Dr. Montville takes pride in his courses and goes to great length to make them interesting and sometimes, even entertaining.  One doesn't have to be a "rocket-scientist" to understand the science of food.


Chickens can carry a tune as well as salmonella.

The Science of Food Class Web Site

This 100 level undergraduate course introduces students to the concept that there is science in foods.  Using activities such as "Guess the expiration date"  "Reward-reinforced class participation" and songs by U.C. Davis' Carl Winter, the class covers principles and practices involved in food quality, microbial safety, nutrition, deterioration, preservation and current controversial topics in food science.  Coverage of current issues in food science, such as "mad cow" disease, dietary supplements, the obesity epidemic and anything else that is "hot" links the course to the real world. Given in the spacious food science auditorium every Fall to a standing room only crowd.

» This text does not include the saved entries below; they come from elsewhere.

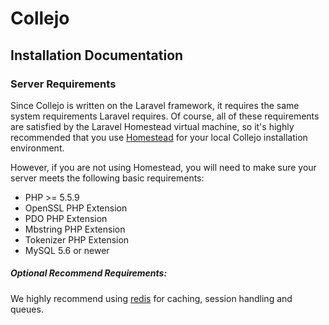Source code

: # Collejo 
## Installation Documentation
### Server Requirements

Since Collejo is written on the Laravel framework, it requires the same system requirements Laravel requires. Of course, all of these requirements are satisfied by the Laravel Homestead virtual machine, so it's highly recommended that you use [Homestead](https://laravel.com/docs/5.1/homestead) for your local Collejo installation environment.

However, if you are not using Homestead, you will need to make sure your server meets the following basic requirements:

- PHP >= 5.5.9
- OpenSSL PHP Extension
- PDO PHP Extension
- Mbstring PHP Extension
- Tokenizer PHP Extension
- MySQL 5.6 or newer

##### Optional Recommend Requirements:

We highly recommend using [redis](http://redis.io/) for caching, session handling and queues.
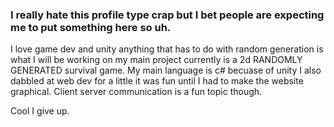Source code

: ### I really hate this profile type crap but I bet people are expecting me to put something here so uh.




I love game dev and unity anything that has to do with random generation is what I will be working on my main project currently is a 2d RANDOMLY GENERATED survival game.
My main language is c# becuase of unity I also dabbled at web dev for a little it was fun until I had to make the website graphical. Client server communication is a fun topic though.

Cool I give up.
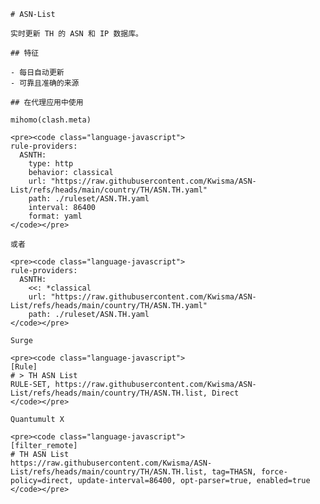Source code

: 
    # ASN-List
    
    实时更新 TH 的 ASN 和 IP 数据库。
    
    ## 特征
    
    - 每日自动更新
    - 可靠且准确的来源
    
    ## 在代理应用中使用
    
    mihomo(clash.meta)
   
    <pre><code class="language-javascript">
    rule-providers:
      ASNTH:
        type: http
        behavior: classical
        url: "https://raw.githubusercontent.com/Kwisma/ASN-List/refs/heads/main/country/TH/ASN.TH.yaml"
        path: ./ruleset/ASN.TH.yaml
        interval: 86400
        format: yaml
    </code></pre>

    或者

    <pre><code class="language-javascript">
    rule-providers:
      ASNTH:
        <<: *classical
        url: "https://raw.githubusercontent.com/Kwisma/ASN-List/refs/heads/main/country/TH/ASN.TH.yaml"
        path: ./ruleset/ASN.TH.yaml
    </code></pre>
    
    Surge
    
    <pre><code class="language-javascript">
    [Rule]
    # > TH ASN List
    RULE-SET, https://raw.githubusercontent.com/Kwisma/ASN-List/refs/heads/main/country/TH/ASN.TH.list, Direct
    </code></pre>
    
    Quantumult X
    
    <pre><code class="language-javascript">
    [filter_remote]
    # TH ASN List
    https://raw.githubusercontent.com/Kwisma/ASN-List/refs/heads/main/country/TH/ASN.TH.list, tag=THASN, force-policy=direct, update-interval=86400, opt-parser=true, enabled=true
    </code></pre>
    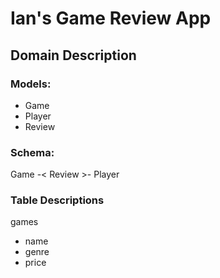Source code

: Ian's Game Review App
===

## Domain Description

### Models: 
- Game
- Player
- Review

### Schema:
Game -< Review >- Player

### Table Descriptions
games
- name
- genre
- price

Dr. Montville holds samples used in "Guess the Expiration Date" while modeling his extensive knowledge of the digestive tract.

Microbial Fermentation in Food Biotechnology

Graduate students acquire both factual information in the area of food biotechnology and some sense of the process by which industrial microbiology is conducted in the food industry and related fields. An underlying premise of the course is that the microbe is the fundamental actor in the fermentation or biological process. Therefore, special emphasis is given to the metabolic regulation of biochemical pathways leading to important fermentation products, and differences between E. coli and the Gram-positive organisms used in food fermentations. Fermentors as laboratory tools, new microbial technologies, and novel approaches to the use of microorganisms are introduced. Philosophical and pragmatic differences between food biotechnology and other areas of biotechnology are an underlying theme of the course. Taught in alternate years..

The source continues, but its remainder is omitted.